With respect to the former, we rely upon the decision of this Court in Pittman, supra. In Pittman, the Court changed the common law applicable to cases arising prior to the effective date of the governmental immunity act. In the statute involved in Pittman, the Legislature had expressly codified the common-law immunity established in prior decisions of this Court. The Court analyzed its decision in that case, however, upon the correct axiom that the common law and the statutory law exist entirely independent of one another. The dissenting opinion in Pittman expressed the approach that Justice Levin now suggests should be applied in the present case. Five members of the Pittman Court, including Justice Levin, however, were of the opinion that they were obligated to decide the issue presented by applying the law that governed their decision of it: the common law. While expressed in two separate opinions, the Court’s rationale was that, to the extent that the legislation was inapplicable — that is, in cases like Pittman which arose prior to its effective date— the Court was not precluded from overruling its prior decisions.

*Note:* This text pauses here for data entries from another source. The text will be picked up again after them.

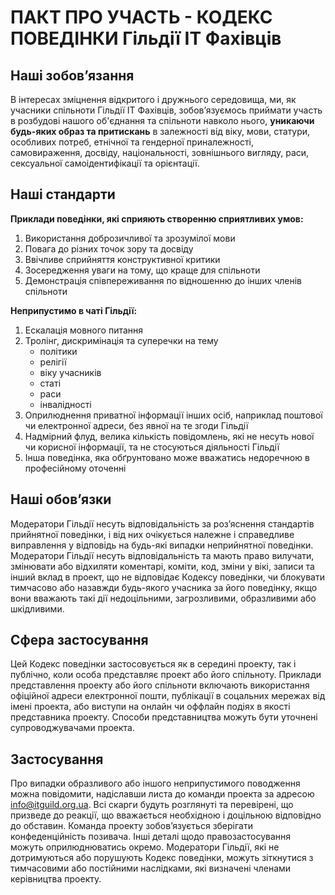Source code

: 
# ПАКТ ПРО УЧАСТЬ - КОДЕКС ПОВЕДІНКИ Гільдії IT Фахівців

## Наші зобовʼязання
В інтересах зміцнення відкритого і дружнього середовища, ми, як учасники спільноти Гільдії IT Фахівців, зобовʼязуємось приймати
участь в розбудові нашого об'єднання та спільноти навколо нього, **уникаючи будь-яких образ та притискань** в залежності від віку,
мови, статури, особливих потреб, етнічної та гендерної приналежності, самовираження, досвіду, національності, зовнішнього вигляду, раси, сексуальної самоідентифікації та орієнтації.

## Наші стандарти
**Приклади поведінки, які сприяють створенню сприятливих умов:**

1. Використання доброзичливої та зрозумілої мови
2. Повага до різних точок зору та досвіду
3. Ввічливе сприйняття конструктивної критики
4. Зосередження уваги на тому, що краще для спільноти
5. Демонстрація співпереживання по відношенню до інших членів спільноти

**Неприпустимо в чаті Гільдії:**

1. Ескалація мовного питання
2. Тролінг, дискримінація та суперечки на тему
   - політики
   - релігії
   - віку учасників
   - статі
   - раси
   - інвалідності 
3. Оприлюднення приватної інформації інших осіб, наприклад поштової чи електронної адреси, без явної на те згоди Гільдії
4. Надмірний флуд, велика кількість повідомлень, які не несуть нової чи корисної інформації, та не стосуються діяльності Гільдії
5. Інша поведінка, яка обґрунтовано може вважатись недоречною в професійному оточенні

## Наші обовʼязки

Модератори Гільдії несуть відповідальність за розʼяснення стандартів прийнятної поведінки, і від них очікується належне і
справедливе виправлення у відповідь на будь-які випадки неприйнятної поведінки.
Модератори Гільдії несуть відповідальність та мають право вилучати, змінювати або відхиляти коментарі, коміти, код, зміни у
вікі, записи та інший вклад в проект, що не відповідає Кодексу поведінки, чи блокувати тимчасово або назавжди будь-якого
учасника за його поведінку, якщо вони вважають такі дії недоцільними, загрозливими, образливими або шкідливими.

## Сфера застосування

Цей Кодекс поведінки застосовується як в середині проекту, так і публічно, коли особа представляє проект або його спільноту.
Приклади представлення проекту або його спільноти включають використання офіційної адреси електронної пошти, публікації в
соцальних мережах від імені проекта, або виступи на онлайн чи оффлайн подіях в якості представника проекту. Способи представництва можуть бути уточнені супроводжувачами проекта.

## Застосування

Про випадки образливого або іншого неприпустимого поводження можна повідомити, надіславши листа до команди проекта за
адресою info@itguild.org.ua. Всі скарги будуть розглянуті та перевірені, що призведе до реакції, що вважається необхідною і доцільною відповідно до обставин. Команда проекту
зобовʼязується зберігати конфеденційність позивача. Інші деталі щодо правозастосування можуть оприлюднюватись окремо.
Модератори Гільдії, які не дотримуються або порушують Кодекс поведінки, можуть зіткнутися з тимчасовими або постійними наслідками, які визначені членами керівництва проекту.
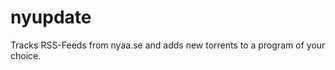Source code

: nyupdate
========

Tracks RSS-Feeds from nyaa.se and adds new torrents to a program of your choice.
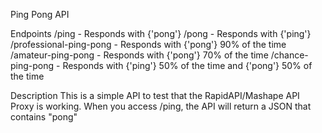 Ping Pong API

Endpoints
/ping - Responds with {'pong'}
/pong - Responds with {'ping'}
/professional-ping-pong - Responds with {'pong'} 90% of the time
/amateur-ping-pong - Responds with {'pong'} 70% of the time
/chance-ping-pong - Responds with {'ping'} 50% of the time and {'pong'} 50% of the time

Description
This is a simple API to test that the RapidAPI/Mashape API Proxy is working. When you access /ping, the API will return a JSON that contains "pong"
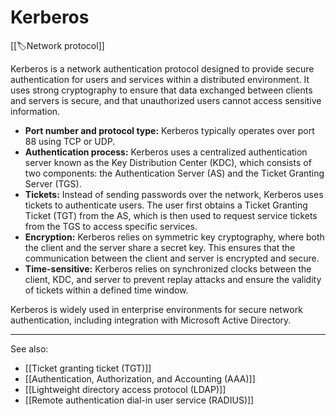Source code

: 
# Kerberos

[[🏷️Network protocol]]

Kerberos is a network authentication protocol designed to provide secure authentication for users and services within a distributed environment. It uses strong cryptography to ensure that data exchanged between clients and servers is secure, and that unauthorized users cannot access sensitive information.

- **Port number and protocol type:** Kerberos typically operates over port 88 using TCP or UDP.
- **Authentication process:** Kerberos uses a centralized authentication server known as the Key Distribution Center (KDC), which consists of two components: the Authentication Server (AS) and the Ticket Granting Server (TGS).
- **Tickets:** Instead of sending passwords over the network, Kerberos uses tickets to authenticate users. The user first obtains a Ticket Granting Ticket (TGT) from the AS, which is then used to request service tickets from the TGS to access specific services.
- **Encryption:** Kerberos relies on symmetric key cryptography, where both the client and the server share a secret key. This ensures that the communication between the client and server is encrypted and secure.
- **Time-sensitive:** Kerberos relies on synchronized clocks between the client, KDC, and server to prevent replay attacks and ensure the validity of tickets within a defined time window.

Kerberos is widely used in enterprise environments for secure network authentication, including integration with Microsoft Active Directory.

---

See also:

- [[Ticket granting ticket (TGT)]]
- [[Authentication, Authorization, and Accounting (AAA)]]
- [[Lightweight directory access protocol (LDAP)]]
- [[Remote authentication dial-in user service (RADIUS)]]
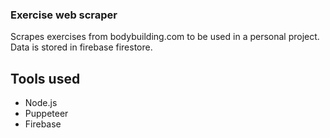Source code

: ### Exercise web scraper
Scrapes exercises from bodybuilding.com to be used in a personal project. Data is stored in firebase firestore.

## Tools used

- Node.js
- Puppeteer
- Firebase
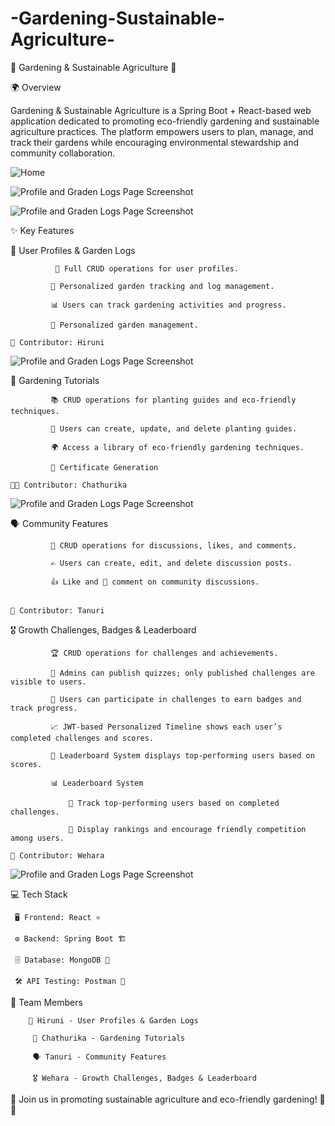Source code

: # -Gardening-Sustainable-Agriculture-
🌱 Gardening & Sustainable Agriculture 🌿

🌍 Overview

Gardening & Sustainable Agriculture is a Spring Boot + React-based web application dedicated to promoting eco-friendly gardening and sustainable agriculture practices. The platform empowers users to plan, manage, and track their gardens while encouraging environmental stewardship and community collaboration.

 ![Home](frontend/src/assets/about.png)

 ![Profile and Graden Logs Page Screenshot](frontend/src/assets/about.png)

 ![Profile and Graden Logs Page Screenshot](frontend/src/assets/contact.png)

✨ Key Features

🌾 User Profiles & Garden Logs

              📝 Full CRUD operations for user profiles.

             🌿 Personalized garden tracking and log management.

             📊 Users can track gardening activities and progress.

             🌿 Personalized garden management.

    👤 Contributor: Hiruni
![Profile and Graden Logs Page Screenshot](frontend/src/assets/loginImage.png)
    

📖 Gardening Tutorials

             📚 CRUD operations for planting guides and eco-friendly techniques.

             🌱 Users can create, update, and delete planting guides.

             🌍 Access a library of eco-friendly gardening techniques.

             📜 Certificate Generation

    👩‍🏫 Contributor: Chathurika
  ![Profile and Graden Logs Page Screenshot](frontend/src/assets/tutorialImage.png)

🗣️ Community Features

             💬 CRUD operations for discussions, likes, and comments.

             ✍️ Users can create, edit, and delete discussion posts.

             👍 Like and 💬 comment on community discussions.

             
    👥 Contributor: Tanuri

🎖️ Growth Challenges, Badges & Leaderboard

             🏆 CRUD operations for challenges and achievements.

             🧩 Admins can publish quizzes; only published challenges are visible to users.

             🎯 Users can participate in challenges to earn badges and track progress.

             📈 JWT-based Personalized Timeline shows each user’s completed challenges and scores.

             🥇 Leaderboard System displays top-performing users based on scores.

             📊 Leaderboard System 

                 🏅 Track top-performing users based on completed challenges.

                 📢 Display rankings and encourage friendly competition among users.

    🥇 Contributor: Wehara
  ![Profile and Graden Logs Page Screenshot](frontend/src/assets/quizImage.png)


💻 Tech Stack

     🖥 Frontend: React ⚛️

     ⚙️ Backend: Spring Boot 🏗️

     🗄 Database: MongoDB 🍃

     🛠 API Testing: Postman 📮


👥 Team Members

        🌾 Hiruni - User Profiles & Garden Logs

         📖 Chathurika - Gardening Tutorials

         🗣️ Tanuri - Community Features

         🎖️ Wehara - Growth Challenges, Badges & Leaderboard

         

🌿 Join us in promoting sustainable agriculture and eco-friendly gardening! 🌱💚
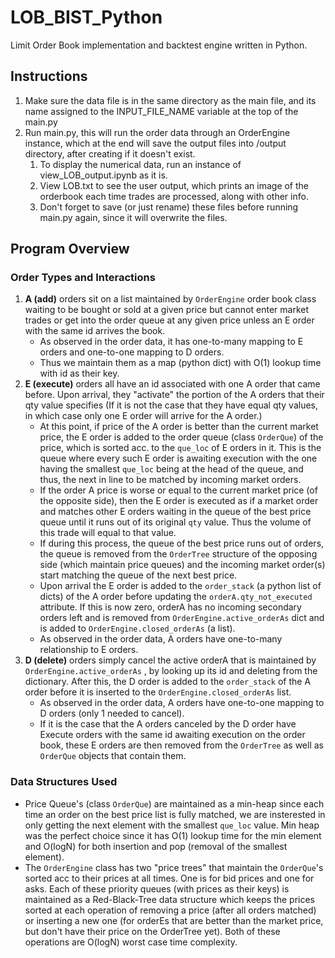 # LOB_BIST_Python
Limit Order Book implementation and backtest engine written in Python. 

## Instructions
1. Make sure the data file is in the same directory as the main file, and its name assigned to the INPUT_FILE_NAME variable at the top of the main.py
2. Run main.py, this will run the order data through an OrderEngine instance, which at the end will save the output files into /output directory, after creating if it doesn't exist. 
   1. To display the numerical data, run an instance of view_LOB_output.ipynb as it is. 
   2. View LOB.txt to see the user output, which prints an image of the orderbook each time trades are processed, along with other info. 
   3. Don't forget to save (or just rename) these files before running main.py again, since it will overwrite the files. 
   
## Program Overview
### Order Types and Interactions
  1. **A (add)** orders sit on a list maintained by `OrderEngine` order book class waiting to be bought or sold at a given price but cannot enter market trades or get into the order queue at any given price unless an E order with the same id arrives the book. 
     - As observed in the order data, it has one-to-many mapping to E orders and one-to-one mapping to D orders. 
     - Thus we maintain them as a map (python dict) with O(1) lookup time with id as their key.  
  2. **E (execute)** orders all have an id associated with one A order that came before. Upon arrival, they "activate" the portion of the A orders that their qty value specifies (If it is not the case that they have equal qty values, in which case only one E order will arrive for the A order.)  
     - At this point, if price of the A order is better than the current market price, the E order is added to the order queue (class `OrderQue`) of the price, which is sorted acc. to the `que_loc` of E orders in it. This is the queue where every such E order is awaiting execution with the one having the smallest `que_loc` being at the head of the queue, and thus, the next in line to be matched by incoming market orders. 
     - If the order A price is worse or equal to the current market price (of the opposite side), then the E order is executed as if a market order and matches other E orders waiting in the queue of the best price queue until it runs out of its original `qty` value. Thus the volume of this trade will equal to that value. 
     - If during this process, the queue of the best price runs out of orders, the queue is removed from the `OrderTree` structure of the opposing side (which maintain price queues) and the incoming market order(s) start matching the queue of the next best price.
     - Upon arrival the E order is added to the `order_stack` (a python list of dicts) of the A order before updating the `orderA.qty_not_executed` attribute. If this is now zero, orderA has no incoming secondary orders left and is removed from `OrderEngine.active_orderAs` dict and is added to `OrderEngine.closed_orderAs` (a list). 
     - As observed in the order data, A orders have one-to-many relationship to E orders. 
  3. **D (delete)** orders simply cancel the active orderA that is maintained by `OrderEngine.active_orderAs` , by looking up its id and deleting from the dictionary. After this, the D order is added to the `order_stack` of the A order before it is inserted to the `OrderEngine.closed_orderAs` list.
     - As observed in the order data, A orders have one-to-one mapping to D orders (only 1 needed to cancel). 
     - If it is the case that the A orders canceled by the D order have Execute orders with the same id awaiting execution on the order book, these E orders are 
     then removed from the `OrderTree` as well as `OrderQue` objects that contain them.

### Data Structures Used
- Price Queue's (class `OrderQue`) are maintained as a min-heap since each time an order on the best price list is fully matched, we are insterested in only getting the next element with the smallest `que_loc` value. Min heap was the perfect choice since it has O(1) lookup time for the min element and O(logN) for both insertion and pop (removal of the smallest element).
- The `OrderEngine` class has two "price trees" that maintain the `OrderQue`'s sorted acc to their prices at all times. One is for bid prices and one for asks. Each of these priority queues (with prices as their keys) is maintained as a Red-Black-Tree data structure which keeps the prices sorted at each operation of removing a price (after all orders matched) or inserting a new one (for orderEs that are better than the market price, but don't have their price on the OrderTree yet). Both of these operations are O(logN) worst case time complexity. 
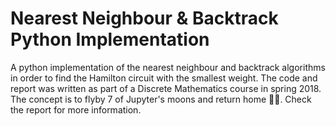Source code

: # Nearest Neighbour & Backtrack Python Implementation

A python implementation of the nearest neighbour and backtrack algorithms in order
to find the Hamilton circuit with the smallest weight. The code and report was written
as part of a Discrete Mathematics course in spring 2018. The concept is to flyby 7 of
Jupyter's moons and return home :rocket::milky_way:. Check the report for more information.
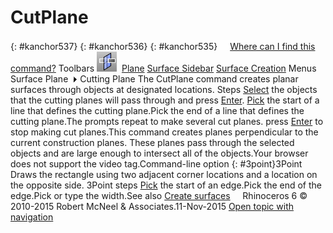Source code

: ---
---


# CutPlane
{: #kanchor537}
{: #kanchor536}
{: #kanchor535}
 [![images/transparent.gif](images/transparent.gif)Where can I find this command?](javascript:void(0);) Toolbars
![images/cutplane.png](images/cutplane.png) [Plane](plane-toolbar.html)  [Surface Sidebar](surface-sidebar-toolbar.html)  [Surface Creation](surface-creation-toolbar.html) 
Menus
Surface
Plane![images/menuarrow.gif](images/menuarrow.gif)
Cutting Plane
The CutPlane command creates planar surfaces through objects at designated locations.
Steps
 [Select](select-objects.html) the objects that the cutting planes will pass through and press [Enter](enter-key.html). [Pick](pick-location.html) the start of a line that defines the cutting plane.Pick the end of a line that defines the cutting plane.The prompts repeat to make several cut planes. press [Enter](enter-key.html) to stop making cut planes.This command creates planes perpendicular to the current construction planes. These planes pass through the selected objects and are large enough to intersect all of the objects.Your browser does not support the video tag.Command-line option
{: #3point}3Point
Draws the rectangle using two adjacent corner locations and a location on the opposite side.
3Point steps
 [Pick](pick-location.html) the start of an edge.Pick the end of the edge.Pick or type the width.See also
 [Create surfaces](sak-surface.html) 
&#160;
&#160;
Rhinoceros 6 © 2010-2015 Robert McNeel &amp; Associates.11-Nov-2015
 [Open topic with navigation](cutplane.html) 

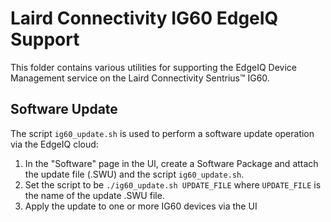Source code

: # Laird Connectivity IG60 EdgeIQ Support
This folder contains various utilities for supporting the EdgeIQ Device Management service on the Laird Connectivity Sentrius&trade; IG60.

## Software Update
The script `ig60_update.sh` is used to perform a software update operation via the EdgeIQ cloud:

1. In the "Software" page in the UI, create a Software Package and attach the update file (.SWU) and the script `ig60_update.sh`.
2. Set the script to be `./ig60_update.sh UPDATE_FILE` where `UPDATE_FILE` is the name of the update .SWU file.
3. Apply the update to one or more IG60 devices via the UI
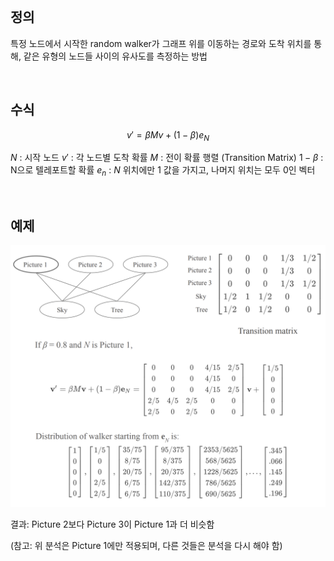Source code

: <br />

## 정의

특정 노드에서 시작한 random walker가 그래프 위를 이동하는 경로와 도착 위치를 통해, 같은 유형의 노드들 사이의 유사도를 측정하는 방법

<br />

## 수식

$$
v' = \beta M v + (1 - \beta) e_N
$$

$N$ : 시작 노드
$v'$ : 각 노드별 도착 확률
$M$ : 전이 확률 행렬 (Transition Matrix)
$1-\beta$ : N으로 텔레포트할 확률
$e_n$ : $N$ 위치에만 1 값을 가지고, 나머지 위치는 모두 0인 벡터

<br />

## 예제

![alt text](./Figure/Figure111.png)

결과: Picture 2보다 Picture 3이 Picture 1과 더 비슷함

(참고: 위 분석은 Picture 1에만 적용되며, 다른 것들은 분석을 다시 해야 함)

<br />
<br />
<br />
<br />
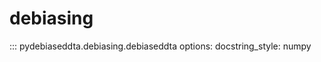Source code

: # debiasing

::: pydebiaseddta.debiasing.debiaseddta
    options:
        docstring_style: numpy
    

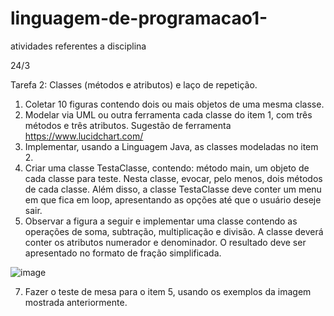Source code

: # linguagem-de-programacao1-
atividades referentes a disciplina

24/3

Tarefa 2: Classes (métodos e atributos) e laço de repetição.

1. Coletar 10 figuras contendo dois ou mais objetos de uma mesma classe.
2. Modelar via UML ou outra ferramenta cada classe do item 1, com três métodos e três atributos. Sugestão de ferramenta
https://www.lucidchart.com/
3. Implementar, usando a Linguagem Java, as classes modeladas no item 2.
4. Criar uma classe TestaClasse, contendo: método main,  um objeto de cada classe para teste.  Nesta classe, evocar, pelo menos, dois métodos de cada classe. Além disso, a classe TestaClasse deve conter um menu em que fica em loop, apresentando as opções até que o usuário deseje sair.
5. Observar a figura a seguir e implementar uma classe contendo as operações de soma, subtração, multiplicação e divisão. A classe deverá conter os atributos numerador e denominador. O resultado deve ser apresentado no formato de fração simplificada.

![image](https://github.com/user-attachments/assets/d764fb2c-733a-4688-b1cc-5d1367abd70a)
  
7. Fazer o teste de mesa para o item 5, usando os exemplos da imagem mostrada anteriormente.
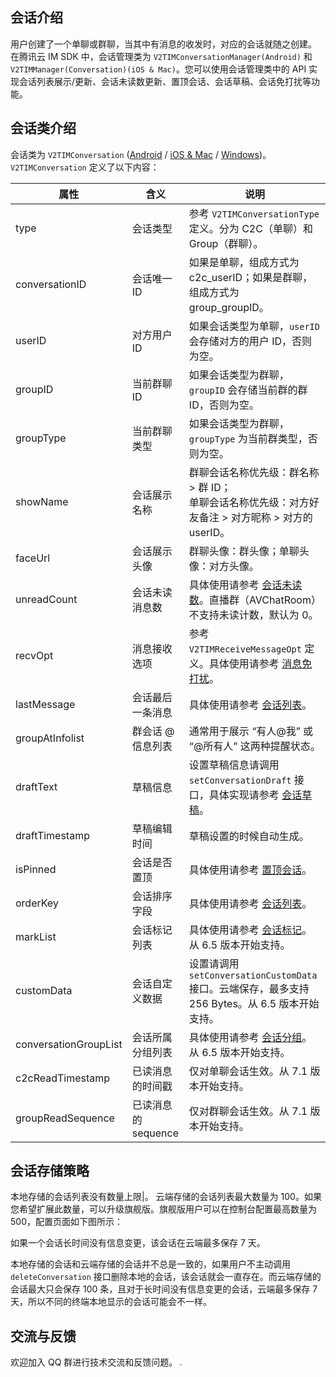## 会话介绍
用户创建了一个单聊或群聊，当其中有消息的收发时，对应的会话就随之创建。
在腾讯云 IM SDK 中，会话管理类为 `V2TIMConversationManager(Android)` 和 `V2TIMManager(Conversation)(iOS & Mac)`。您可以使用会话管理类中的 API 实现会话列表展示/更新、会话未读数更新、置顶会话、会话草稿、会话免打扰等功能。

## 会话类介绍
会话类为 `V2TIMConversation` ([Android](https://im.sdk.qcloud.com/doc/zh-cn/classcom_1_1tencent_1_1imsdk_1_1v2_1_1V2TIMConversation.html) / [iOS & Mac](https://im.sdk.qcloud.com/doc/zh-cn/interfaceV2TIMConversation.html) / [Windows](https://im.sdk.qcloud.com/doc/zh-cn/structV2TIMConversation.html))。`V2TIMConversation` 定义了以下内容：

| 属性 |  含义 | 说明 |
| --- |  --- | --- |
| type | 会话类型 | 参考 `V2TIMConversationType` 定义。分为 C2C（单聊）和 Group（群聊）。|
| conversationID | 会话唯一 ID | 如果是单聊，组成方式为 c2c_userID；如果是群聊，组成方式为 group_groupID。|
| userID | 对方用户 ID | 如果会话类型为单聊，`userID` 会存储对方的用户 ID，否则为空。|
| groupID | 当前群聊 ID | 如果会话类型为群聊，`groupID` 会存储当前群的群 ID，否则为空。|
| groupType | 当前群聊类型 | 如果会话类型为群聊，`groupType` 为当前群类型，否则为空。|
| showName | 会话展示名称 | 群聊会话名称优先级：群名称 > 群 ID；<br>单聊会话名称优先级：对方好友备注 > 对方昵称 > 对方的 userID。|
| faceUrl | 会话展示头像 | 群聊头像：群头像；单聊头像：对方头像。|
| unreadCount | 会话未读消息数 | 具体使用请参考 [会话未读数](https://cloud.tencent.com/document/product/269/75372)。直播群（AVChatRoom）不支持未读计数，默认为 0。|
| recvOpt | 消息接收选项 | 参考 `V2TIMReceiveMessageOpt` 定义。具体使用请参考 [消息免打扰](https://cloud.tencent.com/document/product/269/75353)。|
| lastMessage | 会话最后一条消息 | 具体使用请参考 [会话列表](https://cloud.tencent.com/document/product/269/75366)。|
| groupAtInfolist | 群会话 @ 信息列表 | 通常用于展示 “有人@我” 或 “@所有人” 这两种提醒状态。|
| draftText | 草稿信息 | 设置草稿信息请调用 `setConversationDraft` 接口，具体实现请参考 [会话草稿](https://cloud.tencent.com/document/product/269/75381)。|
| draftTimestamp | 草稿编辑时间 | 草稿设置的时候自动生成。|
| isPinned | 会话是否置顶 | 具体使用请参考 [置顶会话](https://cloud.tencent.com/document/product/269/75375)。|
| orderKey | 会话排序字段 | 具体使用请参考 [会话列表](https://cloud.tencent.com/document/product/269/75366)。|
| markList | 会话标记列表 | 具体使用请参考 [会话标记](https://cloud.tencent.com/document/product/269/77389)。从 6.5 版本开始支持。|
| customData | 会话自定义数据 | 设置请调用 `setConversationCustomData` 接口。云端保存，最多支持 256 Bytes。从 6.5 版本开始支持。|
| conversationGroupList | 会话所属分组列表 | 具体使用请参考 [会话分组](https://cloud.tencent.com/document/product/269/77392)。从 6.5 版本开始支持。|
| c2cReadTimestamp | 已读消息的时间戳 | 仅对单聊会话生效。从 7.1 版本开始支持。|
| groupReadSequence | 已读消息的 sequence | 仅对群聊会话生效。从 7.1 版本开始支持。|

## 会话存储策略
本地存储的会话列表没有数量上限|。
云端存储的会话列表最大数量为 100。如果您希望扩展此数量，可以升级旗舰版。旗舰版用户可以在控制台配置最高数量为 500，配置页面如下图所示：
<img src="https://qcloudimg.tencent-cloud.cn/raw/0487b403d3e9bf03ab9d64f2824edc7a.jpg" alt="" style="zoom:30%;" />

如果一个会话长时间没有信息变更，该会话在云端最多保存 7 天。

本地存储的会话和云端存储的会话并不总是一致的，如果用户不主动调用 `deleteConversation` 接口删除本地的会话，该会话就会一直存在。而云端存储的会话最大只会保存 100 条，且对于长时间没有信息变更的会话，云端最多保存 7 天，所以不同的终端本地显示的会话可能会不一样。

## 交流与反馈
欢迎加入 QQ 群进行技术交流和反馈问题。
<img src="https://qcloudimg.tencent-cloud.cn/raw/e2050d5b5c894c7da725f8e25c5bfe82.jpg" style="zoom:20%;"/>
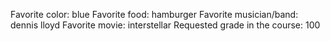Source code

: Favorite color: blue 
Favorite food: hamburger
Favorite musician/band: dennis lloyd
Favorite movie: interstellar
Requested grade in the course: 100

We agree that an appropriate exercise of this Court’s discretion may require legislative deference in some cases on the basis that the Legislature has expressed the public policy of this state. See, e.g., Kovacs v Chesapeake & O R Co, 426 Mich 647; 397 NW2d 169 (1986). Without discussing the potential factors which might militate in. favor of legislative deference in such cases, we are convinced that such an approach would be less appro*468priate in the instant case than it would have been in Pittman, supra.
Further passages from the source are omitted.